--- Directions ---
Would you please repeat, word for word, only the lines from the one holding "- Eyepieces: 6 mm, 20 mm BST" through the one holding "5.新建CPLUS_INCL" in the material below, without the pictures?

--- Given records ---

=== Section Start ===

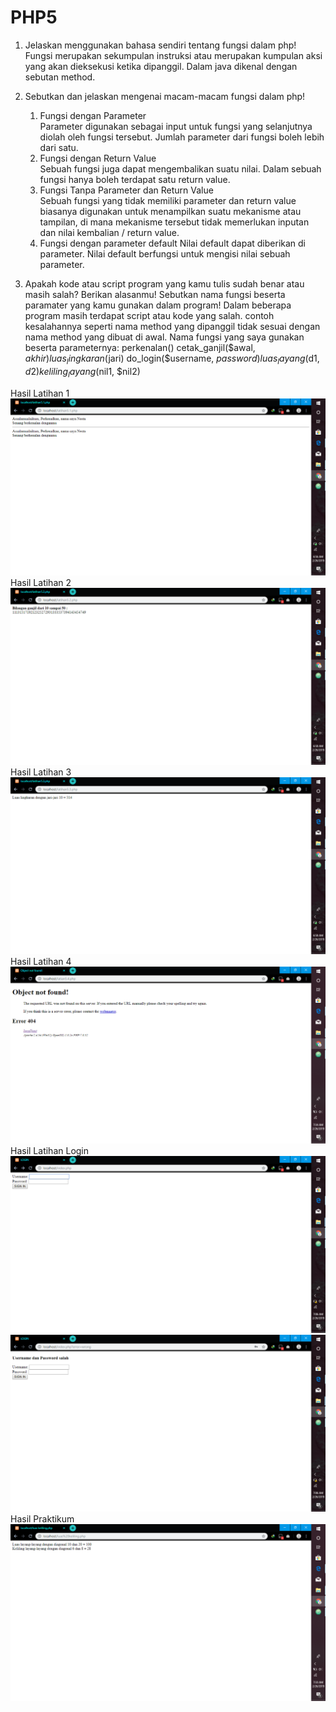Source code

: # PHP5
1. Jelaskan menggunakan bahasa sendiri tentang fungsi dalam php! 
Fungsi merupakan sekumpulan instruksi atau merupakan kumpulan aksi yang akan dieksekusi ketika dipanggil. Dalam java dikenal dengan sebutan method.

2. Sebutkan dan jelaskan mengenai macam-macam fungsi dalam php! 
    1. Fungsi dengan Parameter  
    Parameter digunakan sebagai input untuk fungsi yang selanjutnya diolah oleh fungsi tersebut. Jumlah parameter dari fungsi boleh lebih dari satu. 
    2. Fungsi dengan Return Value  
    Sebuah fungsi juga dapat mengembalikan suatu nilai. Dalam sebuah fungsi hanya boleh terdapat satu return value.
    3. Fungsi Tanpa Parameter dan Return Value  
    Sebuah fungsi yang tidak memiliki parameter dan return value biasanya digunakan untuk menampilkan suatu mekanisme atau tampilan, di mana mekanisme tersebut tidak memerlukan inputan dan nilai kembalian / return value. 
    4. Fungsi dengan parameter default 
    Nilai default dapat diberikan di parameter. Nilai default berfungsi untuk mengisi nilai sebuah parameter.

3. Apakah kode atau script program yang kamu tulis sudah benar atau masih salah? Berikan alasanmu! Sebutkan nama fungsi beserta paramater yang kamu gunakan dalam program! 
Dalam beberapa program masih terdapat script atau kode yang salah. contoh kesalahannya seperti nama method yang dipanggil tidak sesuai dengan nama method yang dibuat di awal.
Nama fungsi yang saya gunakan beserta parameternya:
perkenalan()
cetak_ganjil($awal, $akhir)
luas_lingkaran($jari)
do_login($username, $password)
luas_layang($d1, $d2)
keliling_layang($nil1, $nil2)

Hasil Latihan 1
![alt text](https://github.com/Nesta2002/PHP5/blob/master/Screenshot%20(233).png)
Hasil Latihan 2
![alt text](https://github.com/Nesta2002/PHP5/blob/master/Screenshot%20(234).png)
Hasil Latihan 3
![alt text](https://github.com/Nesta2002/PHP5/blob/master/Screenshot%20(235).png)
Hasil Latihan 4
![alt text](https://github.com/Nesta2002/PHP5/blob/master/Screenshot%20(239).png)
Hasil Latihan Login
![alt text](https://github.com/Nesta2002/PHP5/blob/master/Screenshot%20(236).png)
![alt text](https://github.com/Nesta2002/PHP5/blob/master/Screenshot%20(237).png)
Hasil Praktikum
![alt text](https://github.com/Nesta2002/PHP5/blob/master/Screenshot%20(238).png)


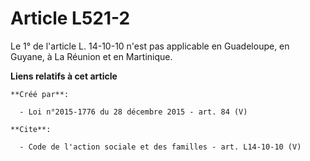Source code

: # Article L521-2

Le 1° de l'article L. 14-10-10 n'est pas applicable en Guadeloupe, en Guyane, à La Réunion et en Martinique.

**Liens relatifs à cet article**

	**Créé par**:

	  - Loi n°2015-1776 du 28 décembre 2015 - art. 84 (V)

	**Cite**:

	  - Code de l'action sociale et des familles - art. L14-10-10 (V)
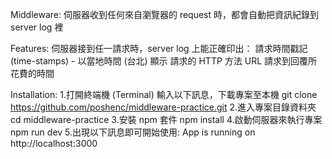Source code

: Middleware:
伺服器收到任何來自瀏覽器的 request 時，都會自動把資訊紀錄到 server log 裡

Features:
伺服器接到任一請求時，server log 上能正確印出：
請求時間戳記 (time-stamps) - 以當地時間 (台北) 顯示
請求的 HTTP 方法
URL
請求到回覆所花費的時間


Installation:
1.打開終端機 (Terminal) 輸入以下訊息，下載專案至本機 git clone https://github.com/poshenc/middleware-practice.git
2.進入專案目錄資料夾 cd middleware-practice
3.安裝 npm 套件 npm install
4.啟動伺服器來執行專案 npm run dev
5.出現以下訊息即可開始使用: App is running on http://localhost:3000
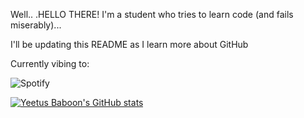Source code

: Well.. .HELLO THERE! I'm a student who tries to learn code (and fails miserably)... 

I'll be updating this README as I learn more about GitHub


Currently vibing to:

![Spotify](https://novatorema.vercel.app/api/spotify)




[![Yeetus Baboon's GitHub stats](https://github-readme-stats.vercel.app/api?username=YeetusBaboon&show_icons=true&theme=material-palenight)](https://github.com/anuraghazra/github-readme-stats)

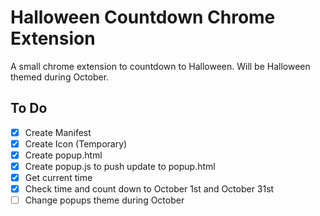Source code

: # Halloween Countdown Chrome Extension

A small chrome extension to countdown to Halloween. Will be Halloween themed during October.

## To Do
 - [x] Create Manifest
 - [x] Create Icon (Temporary)
 - [x] Create popup.html
 - [x] Create popup.js to push update to popup.html
 - [x] Get current time
 - [x] Check time and count down to October 1st and October 31st
 - [ ] Change popups theme during October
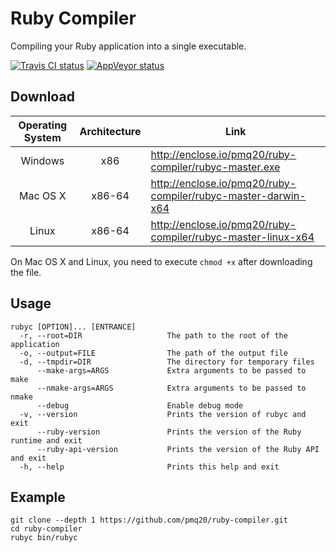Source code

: # Ruby Compiler

Compiling your Ruby application into a single executable.

[![Travis CI status](https://travis-ci.org/pmq20/ruby-compiler.svg?branch=master)](https://travis-ci.org/pmq20/ruby-compiler)
[![AppVeyor status](https://ci.appveyor.com/api/projects/status/93i36eliiy6v3686/branch/master?svg=true)](https://ci.appveyor.com/project/pmq20/ruby-compiler/branch/master)

## Download

| Operating System | Architecture | Link                                                           |
|:----------------:|:------------:|----------------------------------------------------------------|
|      Windows     |      x86     | http://enclose.io/pmq20/ruby-compiler/rubyc-master.exe         |
|     Mac OS X     |     x86-64   | http://enclose.io/pmq20/ruby-compiler/rubyc-master-darwin-x64  |
|       Linux      |     x86-64   | http://enclose.io/pmq20/ruby-compiler/rubyc-master-linux-x64   |

On Mac OS X and Linux, you need to execute `chmod +x` after downloading the file.

## Usage

    rubyc [OPTION]... [ENTRANCE]
      -r, --root=DIR                   The path to the root of the application
      -o, --output=FILE                The path of the output file
      -d, --tmpdir=DIR                 The directory for temporary files
          --make-args=ARGS             Extra arguments to be passed to make
          --nmake-args=ARGS            Extra arguments to be passed to nmake
          --debug                      Enable debug mode
      -v, --version                    Prints the version of rubyc and exit
          --ruby-version               Prints the version of the Ruby runtime and exit
          --ruby-api-version           Prints the version of the Ruby API and exit
      -h, --help                       Prints this help and exit

## Example

    git clone --depth 1 https://github.com/pmq20/ruby-compiler.git
    cd ruby-compiler
    rubyc bin/rubyc
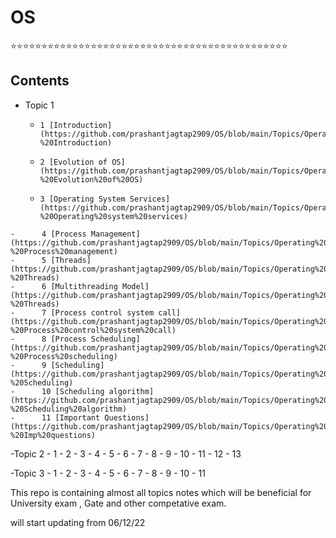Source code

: # OS

⭐⭐⭐⭐⭐⭐⭐⭐⭐⭐⭐⭐⭐⭐⭐⭐⭐⭐⭐⭐⭐⭐⭐⭐⭐⭐⭐⭐⭐⭐⭐⭐⭐⭐⭐⭐⭐⭐⭐⭐⭐⭐⭐⭐⭐
## Contents 
   - Topic 1
     -     1 [Introduction](https://github.com/prashantjagtap2909/OS/blob/main/Topics/Operating%20System/01%20-%20Introduction)
     -     2 [Evolution of OS](https://github.com/prashantjagtap2909/OS/blob/main/Topics/Operating%20System/02%20-%20Evolution%20of%20OS)
     -     3 [Operating System Services](https://github.com/prashantjagtap2909/OS/blob/main/Topics/Operating%20System/03%20-%20Operating%20system%20services)
    -      4 [Process Management](https://github.com/prashantjagtap2909/OS/blob/main/Topics/Operating%20System/04%20-%20Process%20management)
    -      5 [Threads](https://github.com/prashantjagtap2909/OS/blob/main/Topics/Operating%20System/05%20-%20Threads)
    -      6 [Multithreading Model](https://github.com/prashantjagtap2909/OS/blob/main/Topics/Operating%20System/05%20-%20Threads)
    -      7 [Process control system call](https://github.com/prashantjagtap2909/OS/blob/main/Topics/Operating%20System/07%20-%20Process%20control%20system%20call)
    -      8 [Process Scheduling](https://github.com/prashantjagtap2909/OS/blob/main/Topics/Operating%20System/08%20-%20Process%20scheduling)
    -      9 [Scheduling](https://github.com/prashantjagtap2909/OS/blob/main/Topics/Operating%20System/09%20-%20Scheduling)
    -      10 [Scheduling algorithm](https://github.com/prashantjagtap2909/OS/blob/main/Topics/Operating%20System/10%20-%20Scheduling%20algorithm)
    -      11 [Important Questions](https://github.com/prashantjagtap2909/OS/blob/main/Topics/Operating%20System/11%20-%20Imp%20questions)
  
  -Topic 2
      - 1
      - 2
      - 3
      - 4 
      - 5 
      - 6 
      - 7 
      - 8 
      - 9 
      - 10
      - 11
      - 12
      - 13
      
  -Topic 3
      - 1
      - 2
      - 3
      - 4 
      - 5 
      - 6 
      - 7 
      - 8 
      - 9 
      - 10
      - 11
      
      
This repo is containing almost all topics notes which will be beneficial for University exam , Gate and other competative exam.

will start updating from 06/12/22
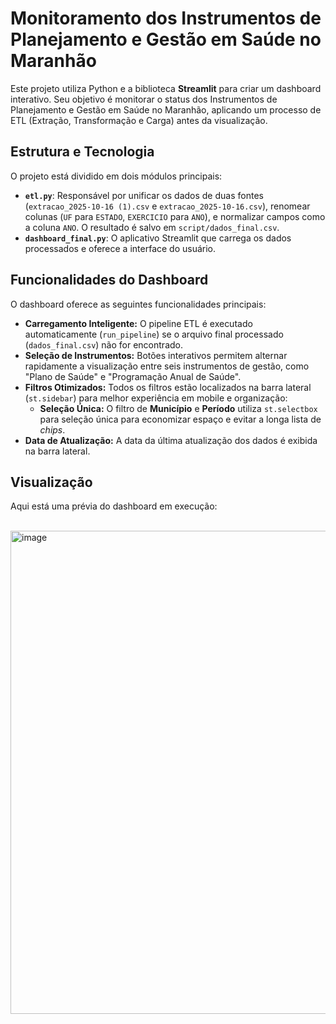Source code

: 

# Monitoramento dos Instrumentos de Planejamento e Gestão em Saúde no Maranhão 

Este projeto utiliza Python e a biblioteca **Streamlit** para criar um dashboard interativo. Seu objetivo é monitorar o status dos Instrumentos de Planejamento e Gestão em Saúde no Maranhão, aplicando um processo de ETL (Extração, Transformação e Carga) antes da visualização.

## Estrutura e Tecnologia

O projeto está dividido em dois módulos principais:

  * **`etl.py`**: Responsável por unificar os dados de duas fontes (`extracao_2025-10-16 (1).csv` e `extracao_2025-10-16.csv`), renomear colunas (`UF` para `ESTADO`, `EXERCICIO` para `ANO`), e normalizar campos como a coluna `ANO`. O resultado é salvo em `script/dados_final.csv`.
  * **`dashboard_final.py`**: O aplicativo Streamlit que carrega os dados processados e oferece a interface do usuário.

## Funcionalidades do Dashboard

O dashboard oferece as seguintes funcionalidades principais:

  * **Carregamento Inteligente:** O pipeline ETL é executado automaticamente (`run_pipeline`) se o arquivo final processado (`dados_final.csv`) não for encontrado.
  * **Seleção de Instrumentos:** Botões interativos permitem alternar rapidamente a visualização entre seis instrumentos de gestão, como "Plano de Saúde" e "Programação Anual de Saúde".
  * **Filtros Otimizados:** Todos os filtros estão localizados na barra lateral (`st.sidebar`) para melhor experiência em mobile e organização:
      * **Seleção Única:** O filtro de **Município** e **Período** utiliza `st.selectbox` para seleção única para economizar espaço e evitar a longa lista de *chips*.
  * **Data de Atualização:** A data da última atualização dos dados é exibida na barra lateral.

## Visualização

Aqui está uma prévia do dashboard em execução:

<br>
<img width="1897" height="773" alt="image" src="https://github.com/user-attachments/assets/33dbcd70-b7de-4810-b6ac-d9dac0b7428f" />
<br>
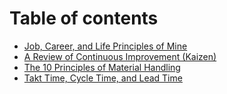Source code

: # Table of contents

* [Job, Career, and Life Principles of Mine](README.md)
* [A Review of Continuous Improvement (Kaizen)](a-review-of-continuous-improvement-kaizen.md)
* [The 10 Principles of Material Handling](the-10-principles-of-material-handling.md)
* [Takt Time, Cycle Time, and Lead Time](takt-time-cycle-time-and-lead-time.md)
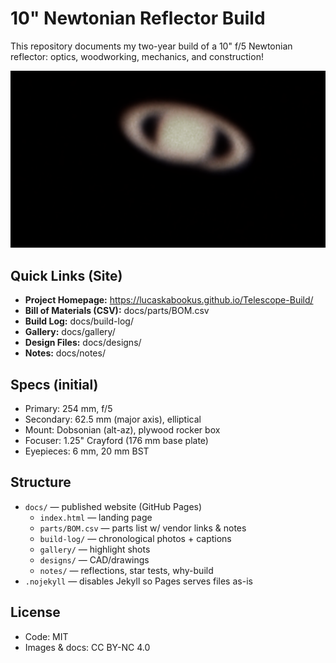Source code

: # 10" Newtonian Reflector Build

This repository documents my two-year build of a 10" f/5 Newtonian reflector: optics, woodworking, mechanics, and construction!

![image alt](https://github.com/LucasKabookus/Telescope-Build/blob/main/Saturn%20View.png?raw=true)

## Quick Links (Site)
- **Project Homepage:** https://lucaskabookus.github.io/Telescope-Build/
- **Bill of Materials (CSV):** docs/parts/BOM.csv
- **Build Log:** docs/build-log/
- **Gallery:** docs/gallery/
- **Design Files:** docs/designs/
- **Notes:** docs/notes/

## Specs (initial)
- Primary: 254 mm, f/5
- Secondary: 62.5 mm (major axis), elliptical
- Mount: Dobsonian (alt-az), plywood rocker box
- Focuser: 1.25" Crayford (176 mm base plate)
- Eyepieces: 6 mm, 20 mm BST

## Structure
- `docs/` — published website (GitHub Pages)
  - `index.html` — landing page
  - `parts/BOM.csv` — parts list w/ vendor links & notes
  - `build-log/` — chronological photos + captions
  - `gallery/` — highlight shots
  - `designs/` — CAD/drawings
  - `notes/` — reflections, star tests, why-build
- `.nojekyll` — disables Jekyll so Pages serves files as-is

## License
- Code: MIT
- Images & docs: CC BY-NC 4.0
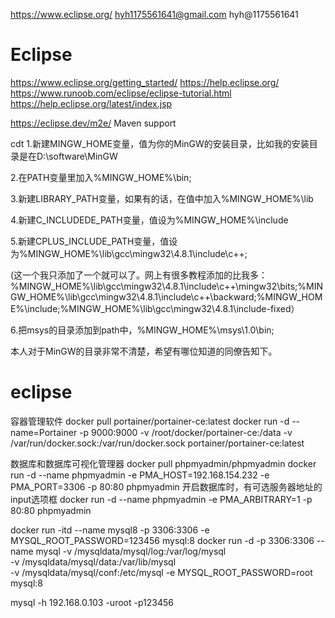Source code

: 

https://www.eclipse.org/
hyh1175561641@gmail.com
hyh@1175561641


# Eclipse

https://www.eclipse.org/getting_started/
https://help.eclipse.org/
https://www.runoob.com/eclipse/eclipse-tutorial.html
https://help.eclipse.org/latest/index.jsp

https://eclipse.dev/m2e/ Maven support

cdt
1.新建MINGW_HOME变量，值为你的MinGW的安装目录，比如我的安装目录是在D:\software\MinGW

2.在PATH变量里加入%MINGW_HOME%\bin;

3.新建LIBRARY_PATH变量，如果有的话，在值中加入%MINGW_HOME%\lib

4.新建C_INCLUDEDE_PATH变量，值设为%MINGW_HOME%\include

5.新建CPLUS_INCLUDE_PATH变量，值设为%MINGW_HOME%\lib\gcc\mingw32\4.8.1\include\c++;

(这一个我只添加了一个就可以了。网上有很多教程添加的比我多： %MINGW_HOME%\lib\gcc\mingw32\4.8.1\include\c++\mingw32\bits;%MINGW_HOME%\lib\gcc\mingw32\4.8.1\include\c++\backward;%MINGW_HOME%\include;%MINGW_HOME%\lib\gcc\mingw32\4.8.1\include-fixed）

6.把msys的目录添加到path中，%MINGW_HOME%\msys\1.0\bin;

本人对于MinGW的目录非常不清楚，希望有哪位知道的同僚告知下。





# eclipse



容器管理软件
docker pull portainer/portainer-ce:latest
docker run -d --name=Portainer  -p 9000:9000 -v /root/docker/portainer-ce:/data -v /var/run/docker.sock:/var/run/docker.sock portainer/portainer-ce:latest




数据库和数据库可视化管理器
docker pull phpmyadmin/phpmyadmin
docker run -d --name phpmyadmin -e PMA_HOST=192.168.154.232 -e PMA_PORT=3306 -p 80:80 phpmyadmin
开启数据库时，有可选服务器地址的input选项框
docker run -d --name phpmyadmin -e PMA_ARBITRARY=1 -p 80:80 phpmyadmin


docker run -itd --name mysql8 -p 3306:3306 -e MYSQL_ROOT_PASSWORD=123456 mysql:8
docker run -d -p 3306:3306 --name mysql 
-v /mysqldata/mysql/log:/var/log/mysql  
-v /mysqldata/mysql/data:/var/lib/mysql  
-v /mysqldata/mysql/conf:/etc/mysql 
-e MYSQL_ROOT_PASSWORD=root   mysql:8

mysql -h 192.168.0.103 -uroot -p123456

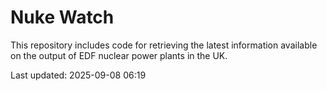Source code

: # Nuke Watch

This repository includes code for retrieving the latest information available on the output of EDF nuclear power plants in the UK.

Last updated: 2025-09-08 06:19
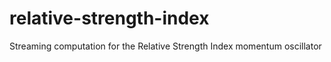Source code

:# relative-strength-index
Streaming computation for the Relative Strength Index momentum oscillator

=== Section End ===

--- Exercise output ---
- Eyepieces: 6 mm, 20 mm BST

## Structure
- `docs/` — published website (GitHub Pages)
  - `index.html` — landing page
  - `parts/BOM.csv` — parts list w/ vendor links & notes
  - `build-log/` — chronological photos + captions
  - `gallery/` — highlight shots
  - `designs/` — CAD/drawings
  - `notes/` — reflections, star tests, why-build
- `.nojekyll` — disables Jekyll so Pages serves files as-is

## License
- Code: MIT
- Images & docs: CC BY-NC 4.0
Source code

: 

https://www.eclipse.org/
hyh1175561641@gmail.com
hyh@1175561641


# Eclipse

https://www.eclipse.org/getting_started/
https://help.eclipse.org/
https://www.runoob.com/eclipse/eclipse-tutorial.html
https://help.eclipse.org/latest/index.jsp

https://eclipse.dev/m2e/ Maven support

cdt
1.新建MINGW_HOME变量，值为你的MinGW的安装目录，比如我的安装目录是在D:\software\MinGW

2.在PATH变量里加入%MINGW_HOME%\bin;

3.新建LIBRARY_PATH变量，如果有的话，在值中加入%MINGW_HOME%\lib

4.新建C_INCLUDEDE_PATH变量，值设为%MINGW_HOME%\include

5.新建CPLUS_INCLUDE_PATH变量，值设为%MINGW_HOME%\lib\gcc\mingw32\4.8.1\include\c++;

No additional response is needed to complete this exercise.